TASK MATERIAL Start Marker

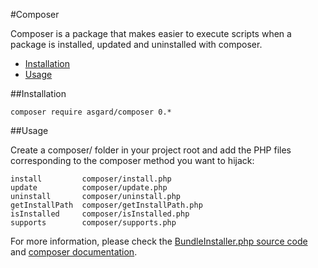 #Composer

Composer is a package that makes easier to execute scripts when a package is installed, updated and uninstalled with composer.

- [Installation](#installation)
- [Usage](#usage)

<a name="installation"></a>
##Installation

	composer require asgard/composer 0.*

<a name="usage"></a>
##Usage

Create a composer/ folder in your project root and add the PHP files corresponding to the composer method you want to hijack:

	install			composer/install.php
	update			composer/update.php
	uninstall		composer/uninstall.php
	getInstallPath	composer/getInstallPath.php
	isInstalled		composer/isInstalled.php
	supports		composer/supports.php

For more information, please check the [BundleInstaller.php source code](https://github.com/asgardphp/composer/blob/master/BundleInstaller.php) and [composer documentation](https://getcomposer.org/doc/articles/custom-installers.md).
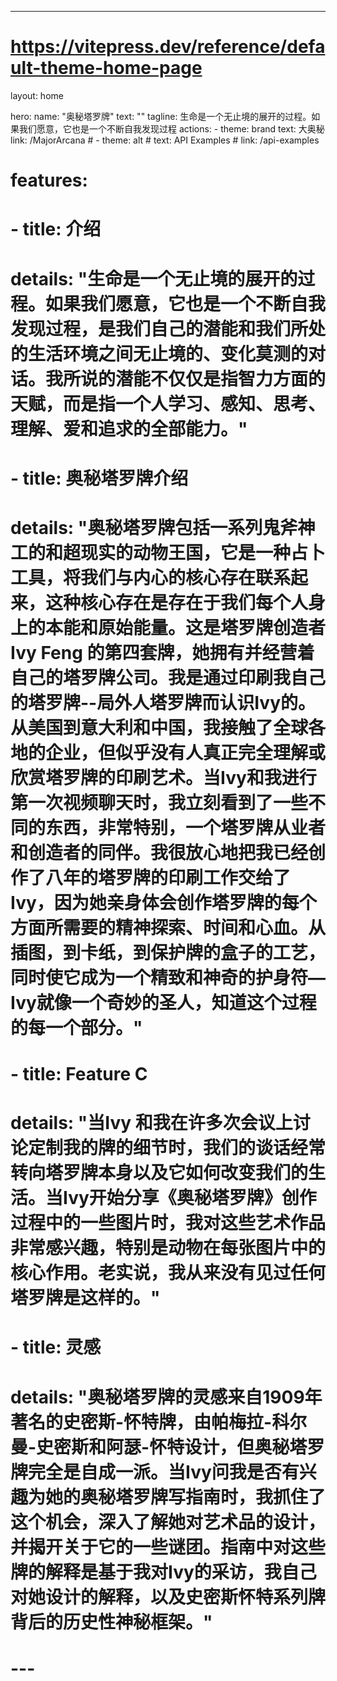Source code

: ---
# https://vitepress.dev/reference/default-theme-home-page
layout: home

hero:
  name: "奥秘塔罗牌"
  text: ""
  tagline: 生命是一个无止境的展开的过程。如果我们愿意，它也是一个不断自我发现过程
  actions:
    - theme: brand
      text: 大奥秘
      link: /MajorArcana
    # - theme: alt
    #   text: API Examples
    #   link: /api-examples

# features:
#   - title: 介绍
#     details: "生命是一个无止境的展开的过程。如果我们愿意，它也是一个不断自我发现过程，是我们自己的潜能和我们所处的生活环境之间无止境的、变化莫测的对话。我所说的潜能不仅仅是指智力方面的天赋，而是指一个人学习、感知、思考、理解、爱和追求的全部能力。"
#   - title: 奥秘塔罗牌介绍
#     details: "奥秘塔罗牌包括一系列鬼斧神工的和超现实的动物王国，它是一种占卜工具，将我们与内心的核心存在联系起来，这种核心存在是存在于我们每个人身上的本能和原始能量。这是塔罗牌创造者Ivy Feng 的第四套牌，她拥有并经营着自己的塔罗牌公司。我是通过印刷我自己的塔罗牌--局外人塔罗牌而认识Ivy的。从美国到意大利和中国，我接触了全球各地的企业，但似乎没有人真正完全理解或欣赏塔罗牌的印刷艺术。当Ivy和我进行第一次视频聊天时，我立刻看到了一些不同的东西，非常特别，一个塔罗牌从业者和创造者的同伴。我很放心地把我已经创作了八年的塔罗牌的印刷工作交给了Ivy，因为她亲身体会创作塔罗牌的每个方面所需要的精神探索、时间和心血。从插图，到卡纸，到保护牌的盒子的工艺，同时使它成为一个精致和神奇的护身符—Ivy就像一个奇妙的圣人，知道这个过程的每一个部分。"
#   - title: Feature C
#     details: "当Ivy 和我在许多次会议上讨论定制我的牌的细节时，我们的谈话经常转向塔罗牌本身以及它如何改变我们的生活。当Ivy开始分享《奥秘塔罗牌》创作过程中的一些图片时，我对这些艺术作品非常感兴趣，特别是动物在每张图片中的核心作用。老实说，我从来没有见过任何塔罗牌是这样的。"
#   - title: 灵感
#     details: "奥秘塔罗牌的灵感来自1909年著名的史密斯-怀特牌，由帕梅拉-科尔曼-史密斯和阿瑟-怀特设计，但奥秘塔罗牌完全是自成一派。当Ivy问我是否有兴趣为她的奥秘塔罗牌写指南时，我抓住了这个机会，深入了解她对艺术品的设计，并揭开关于它的一些谜团。指南中对这些牌的解释是基于我对Ivy的采访，我自己对她设计的解释，以及史密斯怀特系列牌背后的历史性神秘框架。"

# ---


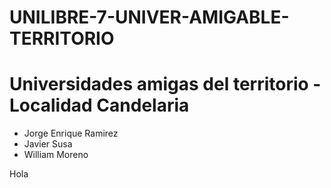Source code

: # UNILIBRE-7-UNIVER-AMIGABLE-TERRITORIO

# Universidades amigas del territorio - Localidad Candelaria

* Jorge Enrique Ramirez
* Javier Susa  
* William Moreno


Hola 
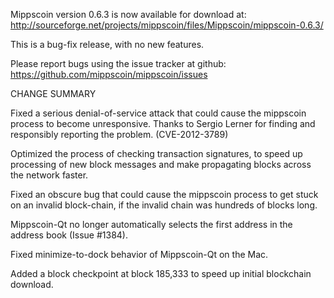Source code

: Mippscoin version 0.6.3 is now available for download at:
  http://sourceforge.net/projects/mippscoin/files/Mippscoin/mippscoin-0.6.3/

This is a bug-fix release, with no new features.

Please report bugs using the issue tracker at github:
  https://github.com/mippscoin/mippscoin/issues

CHANGE SUMMARY

Fixed a serious denial-of-service attack that could cause the
mippscoin process to become unresponsive. Thanks to Sergio Lerner
for finding and responsibly reporting the problem. (CVE-2012-3789)

Optimized the process of checking transaction signatures, to
speed up processing of new block messages and make propagating
blocks across the network faster.

Fixed an obscure bug that could cause the mippscoin process to get
stuck on an invalid block-chain, if the invalid chain was
hundreds of blocks long.

Mippscoin-Qt no longer automatically selects the first address
in the address book (Issue #1384).

Fixed minimize-to-dock behavior of Mippscoin-Qt on the Mac.

Added a block checkpoint at block 185,333 to speed up initial
blockchain download.
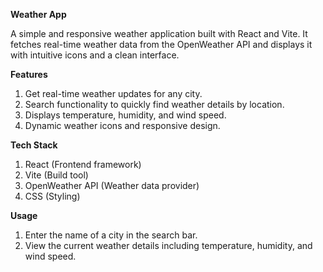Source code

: **Weather App**

A simple and responsive weather application built with React and Vite.
It fetches real-time weather data from the OpenWeather API and displays it with intuitive icons and a clean interface.

**Features**
1. Get real-time weather updates for any city.
2. Search functionality to quickly find weather details by location.
3. Displays temperature, humidity, and wind speed.
4. Dynamic weather icons and responsive design.

**Tech Stack**
1. React (Frontend framework)
2. Vite (Build tool)
3. OpenWeather API (Weather data provider)
4. CSS (Styling)

**Usage**

1. Enter the name of a city in the search bar.
2. View the current weather details including temperature, humidity, and wind speed.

TASK MATERIAL End Marker

### TASK INSTRUCTIONS
Please repeat, exactly as written, the lines in the records above, starting with the one that has "hundreds of blocks long." and going on through the one that has "2. Search functionality". Pictures are to be left out.

### YOUR RESPONSE
hundreds of blocks long.

Mippscoin-Qt no longer automatically selects the first address
in the address book (Issue #1384).

Fixed minimize-to-dock behavior of Mippscoin-Qt on the Mac.

Added a block checkpoint at block 185,333 to speed up initial
blockchain download.
Source code

: **Weather App**

A simple and responsive weather application built with React and Vite.
It fetches real-time weather data from the OpenWeather API and displays it with intuitive icons and a clean interface.

**Features**
1. Get real-time weather updates for any city.
2. Search functionality to quickly find weather details by location.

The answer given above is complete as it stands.